Mailing List flyrotary@lancaironline.net Message #66266
From: lehanover lehanover@aol.com <flyrotary@lancaironline.net>
Subject: Re: [FlyRotary] Re: Water direction
Date: Thu, 20 Aug 2020 22:32:13 +0000 (UTC)
To: <flyrotary@lancaironline.net>
Or, you can install an accumulator such as used in hydraulic systems. The early Mazdas did this. A make up bottle on the firewall had the pressure cap installed on it that had usually been installed on the fill port on the radiator. Just a cap on the radiator to seal it but no pressure control system. The make up bottle (accumulator)
is filled to 3/4 of its volume with coolant. As the engine heats up, bubbles in the coolant find the top of the radiator and then up the hose to the bottom of the accumulator where they pop up through the coolant to the top space into the air. When the volume (pressure) of the coolant is reduced  as in a lower throttle setting or closed throttle, only coolant can return to the system.  After several heating cycles most of the air entrained in the coolant will have been removed and you must add more coolant to the bottle. Mazda invented this, not me. Works great. The bottle need not be mounted higher than the water pump at all. The racer had the bottle on the passenger floor. Worked great.
The extra coolant in the bottle could mean a bit more time under power in the event of a leak. There are a number of shapes available in circle track catalogs. You can also rig a pressure gage on the bottle and a Schrader valve to pre pressurize the system before start up. The pressure cap will bleed off only air as the temps come up to normal and then stop bleeding at its rated pressure. In olden times the center iron had a port to remove air from the system as it was being filled. The rotary has a problem with holding much air in nooks and crannies in the coolant channels in the engine. Only a few blasts to operating speed will produce a high enough flow rate to move this air along so it can be removed. Some assembly may be required. The batteries are not included. LEH

In a message dated 8/20/2020 5:44:27 PM Eastern Standard Time, flyrotary@lancaironline.net writes:

Charlie,

                  Yeah, dead right,  Putting the water pump right at the bottom of the engine for that reason.

Neil.

 

From: Rotary motors in aircraft <flyrotary@lancaironline.net>
Sent: Thursday, August 20, 2020 11:27 PM
To: Rotary motors in aircraft <flyrotary@lancaironline.net>
Subject: [FlyRotary] Re: Water direction

 

Neil,


If you're using an electric pump, the one change that should be simple to do and would improve the system design is to move the pump location physically lower. I'm working from a very old memory here, but IIRC, the one real downside to the rotary's pump location is that it's at the top of the engine. That means that if for some reason you start losing coolant, the pump quickly loses its ability to move water. Again, if memory is correct, with the pump at the 'bottom' of the system, you can keep coolant flowing for a bit longer. It won't cure anything, but if you have a pressure leak it might keep coolant moving long enough to find a landing site.
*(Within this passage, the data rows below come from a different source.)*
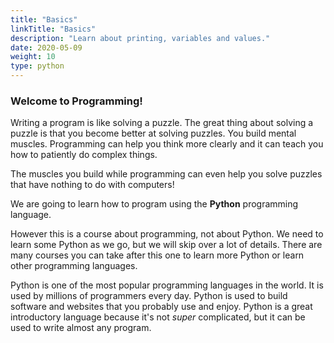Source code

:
 ```yaml
---
title: "Basics"
linkTitle: "Basics"
description: "Learn about printing, variables and values."
date: 2020-05-09
weight: 10
type: python
---
```


### Welcome to Programming!

Writing a program is like solving a puzzle. The great thing about solving a
puzzle is that you become better at solving puzzles. You build mental muscles.
Programming can help you think more clearly and it can teach you how to
patiently do complex things.

The muscles you build while programming can even help you solve puzzles that
have nothing to do with computers!

We are going to learn how to program using the **Python** programming language.

However this is a course about programming, not about Python. We need to learn
some Python as we go, but we will skip over a lot of details. There are many
courses you can take after this one to learn more Python or learn other
programming languages.

Python is one of the most popular programming languages in the world. It is used
by millions of programmers every day. Python is used to build software and
websites that you probably use and enjoy. Python is a great introductory
language because it's not *super* complicated, but it can be used to write
almost any program.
I suppose it could have a slight benefit in the sense that it'll always have at least a little bit of pressure on the inlet, which could slightly reduce the risk of cavitation.


If my memory is defective, hopefully someone else will correct me.


Charlie

 

On Thu, Aug 20, 2020 at 7:55 AM William Schertz wschertz343@gmail.com <flyrotary@lancaironline.net> wrote:

The water flow direction is important, the standard takes heat from the hot side and tries to keep the coild side near the same temperature to avoid the engine "becoming a banana". The impeller type pumps used in engines are primarily 'pushers'

 

On Thu, Aug 20, 2020 at 2:11 AM Stephen Izett stephen.izett@gmail.com <flyrotary@lancaironline.net> wrote:

Hi Neil.

Two thoughts I imagine that might create issues:
1. Energy transfer down due to delta T being lower, increasing the danger of nucleate boiling near the plugs
2. Creating a higher differential between the hot and cold sides of the engine producing increased expansion differences across the engine.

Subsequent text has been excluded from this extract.